With fig season underway, there’s no better time to try making this lunchbox favorite at home. Fig Newtons can be made using fresh, dried or preserved figs. We tried all three and, while I’d like to say fresh figs came out on top, the mellow sweetness of the figs we canned ourselves may have edged them out. The dried figs also worked very well and will likely be the method used most, although it was a little more difficult to get the consistency right. Whatever your figs, this homemade spin on the classic Newton is sure to please.
Ready to get figgy with it? Here’s how.
Homemade Fig Newtons
- 1 pint fresh or preserved figs or 12 ounces dried figs
- 1 1/2 cups flour
- 1/4 teaspoon baking powder
- 1/4 teaspoon salt
- 1 stick butter
- 1/3 cup sugar
- 1 egg
- 1 teaspoon vanilla extract
- 2 tablespoons orange juice
If you are using:
Fresh figs: Remove stems and boil figs with a cinnamon stick and 2 cups of sugar in 1 cup of water for 45 minutes. Drain and cool.
Dried figs: In a bowl, pour boiling water over figs (stems removed) and let rest 10 minutes. Drain all but 2 tablespoons water and stir in 2 tablespoons corn syrup + ¼ teaspoon cinnamon.
Preserved figs: Drain syrup. (Find a recipe for preserved figs here.)
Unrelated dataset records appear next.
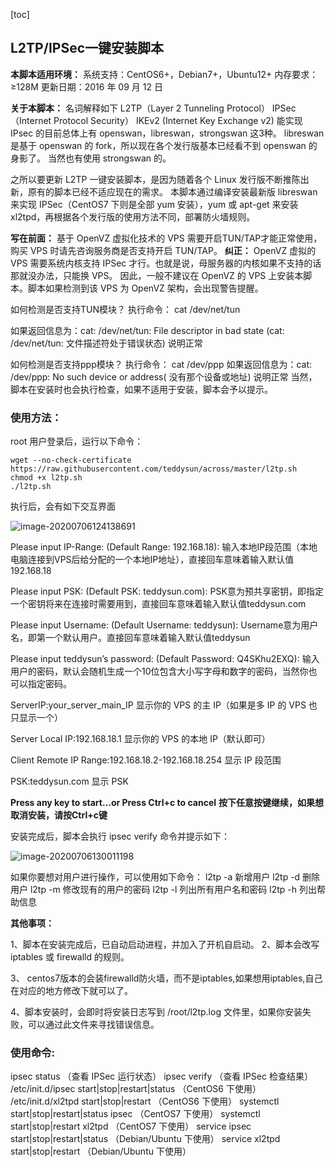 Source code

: [toc]



## L2TP/IPSec一键安装脚本

**本脚本适用环境：**
系统支持：CentOS6+，Debian7+，Ubuntu12+
内存要求：≥128M
更新日期：2016 年 09 月 12 日

**关于本脚本：**
名词解释如下
L2TP（Layer 2 Tunneling Protocol）
IPSec（Internet Protocol Security）
IKEv2 (Internet Key Exchange v2)
能实现 IPsec 的目前总体上有 openswan，libreswan，strongswan 这3种。
libreswan 是基于 openswan 的 fork，所以现在各个发行版基本已经看不到 openswan 的身影了。
当然也有使用 strongswan 的。

之所以要更新 L2TP 一键安装脚本，是因为随着各个 Linux 发行版不断推陈出新，原有的脚本已经不适应现在的需求。
本脚本通过编译安装最新版 libreswan 来实现 IPSec（CentOS7 下则是全部 yum 安装），yum 或 apt-get 来安装 xl2tpd，再根据各个发行版的使用方法不同，部署防火墙规则。

**写在前面：**
基于 OpenVZ 虚拟化技术的 VPS 需要开启TUN/TAP才能正常使用，购买 VPS 时请先咨询服务商是否支持开启 TUN/TAP。
**纠正：**
OpenVZ 虚拟的 VPS 需要系统内核支持 IPSec 才行。也就是说，母服务器的内核如果不支持的话那就没办法，只能换 VPS。
因此，一般不建议在 OpenVZ 的 VPS 上安装本脚本。脚本如果检测到该 VPS 为 OpenVZ 架构，会出现警告提醒。

如何检测是否支持TUN模块？
执行命令：
cat /dev/net/tun

如果返回信息为：cat: /dev/net/tun: File descriptor in bad state (cat: /dev/net/tun: 文件描述符处于错误状态) 说明正常

如何检测是否支持ppp模块？
执行命令：
cat /dev/ppp
如果返回信息为：cat: /dev/ppp: No such device or address( 没有那个设备或地址)  说明正常
当然，脚本在安装时也会执行检查，如果不适用于安装，脚本会予以提示。

### 使用方法：

root 用户登录后，运行以下命令：

```bsh
wget --no-check-certificate https://raw.githubusercontent.com/teddysun/across/master/l2tp.sh
chmod +x l2tp.sh
./l2tp.sh
```

执行后，会有如下交互界面

![image-20200706124138691](D:%5C%E6%96%87%E6%A1%A3%5C%E5%B1%8F%E5%B9%95%E6%88%AA%E5%9B%BE%E6%96%87%E6%A1%A3%E6%8F%92%E5%85%A5%E5%9B%BE%E7%89%87%5Cimage-20200706124138691.png)

Please input IP-Range:
(Default Range: 192.168.18):
输入本地IP段范围（本地电脑连接到VPS后给分配的一个本地IP地址），直接回车意味着输入默认值192.168.18

Please input PSK:
(Default PSK: teddysun.com):
PSK意为预共享密钥，即指定一个密钥将来在连接时需要用到，直接回车意味着输入默认值teddysun.com

Please input Username:
(Default Username: teddysun):
Username意为用户名，即第一个默认用户。直接回车意味着输入默认值teddysun

Please input teddysun’s password:
(Default Password: Q4SKhu2EXQ):
输入用户的密码，默认会随机生成一个10位包含大小写字母和数字的密码，当然你也可以指定密码。

ServerIP:your_server_main_IP
显示你的 VPS 的主 IP（如果是多 IP 的 VPS 也只显示一个）

Server Local IP:192.168.18.1
显示你的 VPS 的本地 IP（默认即可）

Client Remote IP Range:192.168.18.2-192.168.18.254
显示 IP 段范围

PSK:teddysun.com
显示 PSK

**Press any key to start…or Press Ctrl+c to cancel**
**按下任意按键继续，如果想取消安装，请按Ctrl+c键**



安装完成后，脚本会执行 ipsec verify 命令并提示如下：

![image-20200706130011198](D:%5C%E6%96%87%E6%A1%A3%5C%E5%B1%8F%E5%B9%95%E6%88%AA%E5%9B%BE%E6%96%87%E6%A1%A3%E6%8F%92%E5%85%A5%E5%9B%BE%E7%89%87%5Cimage-20200706130011198.png)

如果你要想对用户进行操作，可以使用如下命令：
l2tp -a 新增用户
l2tp -d 删除用户
l2tp -m 修改现有的用户的密码
l2tp -l 列出所有用户名和密码
l2tp -h 列出帮助信息

**其他事项：**

1、脚本在安装完成后，已自动启动进程，并加入了开机自启动。
2、脚本会改写 iptables 或 firewalld 的规则。

3、 centos7版本的会装firewalld防火墙，而不是iptables,如果想用iptables,自己在对应的地方修改下就可以了。

4、脚本安装时，会即时将安装日志写到 /root/l2tp.log 文件里，如果你安装失败，可以通过此文件来寻找错误信息。



### 使用命令:

ipsec status （查看 IPSec 运行状态）
ipsec verify （查看 IPSec 检查结果）
/etc/init.d/ipsec start|stop|restart|status （CentOS6 下使用）
/etc/init.d/xl2tpd start|stop|restart （CentOS6 下使用）
systemctl start|stop|restart|status ipsec （CentOS7 下使用）
systemctl start|stop|restart xl2tpd （CentOS7 下使用）
service ipsec start|stop|restart|status （Debian/Ubuntu 下使用）
service xl2tpd start|stop|restart （Debian/Ubuntu 下使用）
Puree figs in food processor until a thick paste forms (if too thick or thin to spread evenly, add a little water or flour until spreadable consistency is reached).
Combine flour, baking powder and salt together and set aside.
Cream butter and sugar in a mixing bowl.
Add egg, vanilla, orange juice and combined dry ingredients to bowl and mix until dough forms.
Roll dough out on a floured surface into a 8”x14” rectangle about ¼” thick.
Cut rectangle in half lengthwise.
Spread fig paste onto half of each rectangle, lengthwise.
Fold dough in half lengthwise to cover fig paste and pinch edges to seal.
Cut each log in half and transfer onto a greased baking sheet.
Bake 25 minutes at 350 degrees until crust begins to brown.
Slice into cookie-sized segments and cool.